= Big Creek CCD, Georgia =

Town and census div. in Forsyth County, GA

Big Creek is a census county division in Forsyth County, Georgia, United States. It is the largest locale in the county in terms of population.

The locale is a Census county division (CCD) class of unincorporated community. It has a population of 83,973 according to the US Census Bureau's 2022 American Community Survey, representing an increase of 110 over the 83,863 reported in the 2020 United States census. With an area of 43.9 mi2, the population density is 1,914.9 PD/sqmi.

==Name origin==
The origin of the locale lies with the creek of the same name running on the west side of the CCD's territory.

==Geography==
Big Creek is south of Cumming, the incorporated community of the county, and is north of the Forsyth–Fulton county line. Big Creek is bounded on the east by the Chattahoochee River. The western one-third of Big Creek is separated off by US Route 19/Georgia State Route 400.

==Education==
Big Creek is part of the Forsyth County Schools district.

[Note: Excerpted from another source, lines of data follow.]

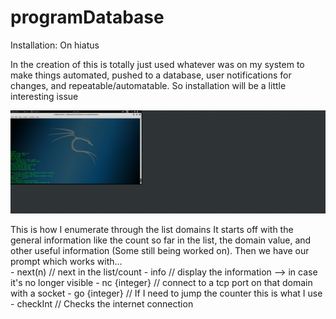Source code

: # programDatabase
Installation: On hiatus 

In the creation of this is totally just used whatever was on my system to make things automated, pushed to a database,
user notifications for changes, and repeatable/automatable. So installation will be a little interesting issue

![alt text](https://raw.githubusercontent.com/RyanLongVA/programDatabase/master/messingWithDatabase/screenshots/databaseScreen.png)

This is how I enumerate through the list domains
  It starts off with the general information like the count so far in the list, the domain value, and other useful information (Some still being worked on). Then we have our prompt which works with...  
    - next(n) // next in the list/count
    - info // display the information --> in case it's no longer visible
    - nc {integer} // connect to a tcp port on that domain with a socket
    - go {integer} // If I need to jump the counter this is what I use
    - checkInt // Checks the internet connection
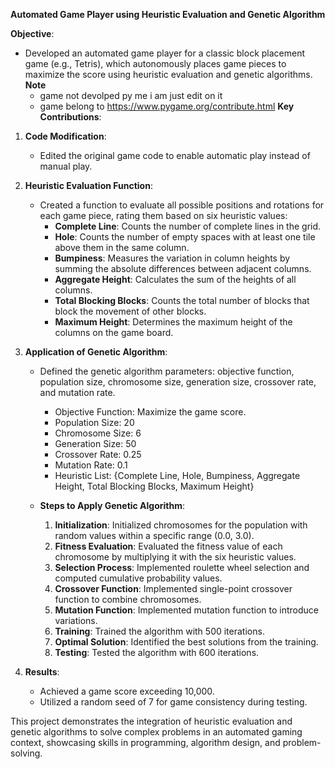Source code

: **Automated Game Player using Heuristic Evaluation and Genetic Algorithm**

**Objective**:
- Developed an automated game player for a classic block placement game (e.g., Tetris), which autonomously places game pieces to maximize the score using heuristic evaluation and genetic algorithms.
**Note**
  - game not devolped py me i am just edit on it
  - game belong to https://www.pygame.org/contribute.html
**Key Contributions**:
1. **Code Modification**:
   - Edited the original game code to enable automatic play instead of manual play.

2. **Heuristic Evaluation Function**:
   - Created a function to evaluate all possible positions and rotations for each game piece, rating them based on six heuristic values:
     - **Complete Line**: Counts the number of complete lines in the grid.
     - **Hole**: Counts the number of empty spaces with at least one tile above them in the same column.
     - **Bumpiness**: Measures the variation in column heights by summing the absolute differences between adjacent columns.
     - **Aggregate Height**: Calculates the sum of the heights of all columns.
     - **Total Blocking Blocks**: Counts the total number of blocks that block the movement of other blocks.
     - **Maximum Height**: Determines the maximum height of the columns on the game board.

3. **Application of Genetic Algorithm**:
   - Defined the genetic algorithm parameters: objective function, population size, chromosome size, generation size, crossover rate, and mutation rate.
     - Objective Function: Maximize the game score.
     - Population Size: 20
     - Chromosome Size: 6
     - Generation Size: 50
     - Crossover Rate: 0.25
     - Mutation Rate: 0.1
     - Heuristic List: {Complete Line, Hole, Bumpiness, Aggregate Height, Total Blocking Blocks, Maximum Height}
   
   - **Steps to Apply Genetic Algorithm**:
     1. **Initialization**: Initialized chromosomes for the population with random values within a specific range (0.0, 3.0).
     2. **Fitness Evaluation**: Evaluated the fitness value of each chromosome by multiplying it with the six heuristic values.
     3. **Selection Process**: Implemented roulette wheel selection and computed cumulative probability values.
     4. **Crossover Function**: Implemented single-point crossover function to combine chromosomes.
     5. **Mutation Function**: Implemented mutation function to introduce variations.
     6. **Training**: Trained the algorithm with 500 iterations.
     7. **Optimal Solution**: Identified the best solutions from the training.
     8. **Testing**: Tested the algorithm with 600 iterations.
   
4. **Results**:
   - Achieved a game score exceeding 10,000.
   - Utilized a random seed of 7 for game consistency during testing.

This project demonstrates the integration of heuristic evaluation and genetic algorithms to solve complex problems in an automated gaming context, showcasing skills in programming, algorithm design, and problem-solving.
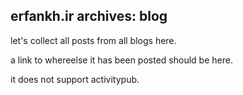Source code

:erfankh.ir archives: blog
---

let's collect all posts from all blogs here.

a link to whereelse it has been posted should be here.

it does not support activitypub.

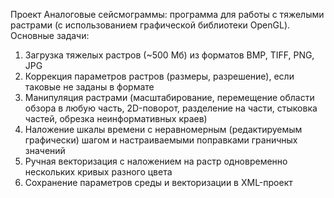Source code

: Проект Аналоговые сейсмограммы: программа для работы с тяжелыми растрами (с использованием графической библиотеки OpenGL). Основные задачи:
1.	Загрузка тяжелых растров (~500 Мб) из форматов BMP, TIFF, PNG, JPG
2.	Коррекция параметров растров (размеры, разрешение), если таковые не заданы в формате
3.	Манипуляция растрами (масштабирование, перемещение области обзора в любую часть, 2D-поворот, разделение на части, стыковка частей, обрезка неинформативных краев)
4.	Наложение шкалы времени с неравномерным (редактируемым графически) шагом и настраиваемыми поправками граничных значений
5.	Ручная векторизация с наложением на растр одновременно нескольких кривых разного цвета
6.	Сохранение параметров среды и векторизации в XML-проект
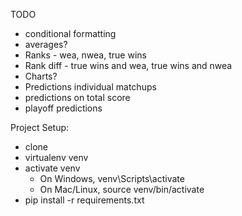 TODO
- conditional formatting
- averages?
- Ranks - wea, nwea, true wins
- Rank diff - true wins and wea, true wins and nwea
- Charts?
- Predictions individual matchups
- predictions on total score
- playoff predictions

Project Setup:
* clone
* virtualenv venv
* activate venv
  * On Windows, venv\Scripts\activate
  * On Mac/Linux, source venv/bin/activate
* pip install -r requirements.txt
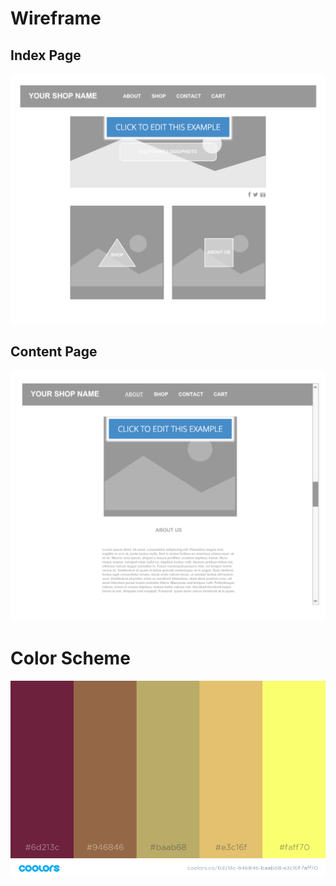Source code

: <h1>Wireframe</h1>

<h2>Index Page</h2>
<img src="home_page.png">

<h2>Content Page</h2>
<img src="content.png">

<h1>Color Scheme</h1>
<img src="color_scheme.png">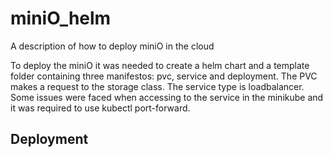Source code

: # miniO_helm
A description of how to deploy miniO in the cloud


To deploy the miniO it was needed to create a helm chart and a template folder containing three manifestos: pvc, service and deployment.
The PVC makes a request to the storage class. The service type is loadbalancer. Some issues were faced when accessing to the service in the minikube and it was required to use kubectl port-forward. 

## Deployment

![]()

The Forsyth County campus of Lanier Technical College is in the southern part of the county. The campus, which opened in 1997, was expanded in 2010.

==Library==
Big Creek is served by the Sharon Forks branch of the Forsyth County Public Library. The branch was recognized as the busiest library in the state, with a circulation of over one million materials.

==Transportation==
Georgia State Route 141, also called Peachtree Parkway, runs north–south through the community. US 19/SR 400 runs southwest–northeast through Big Creek.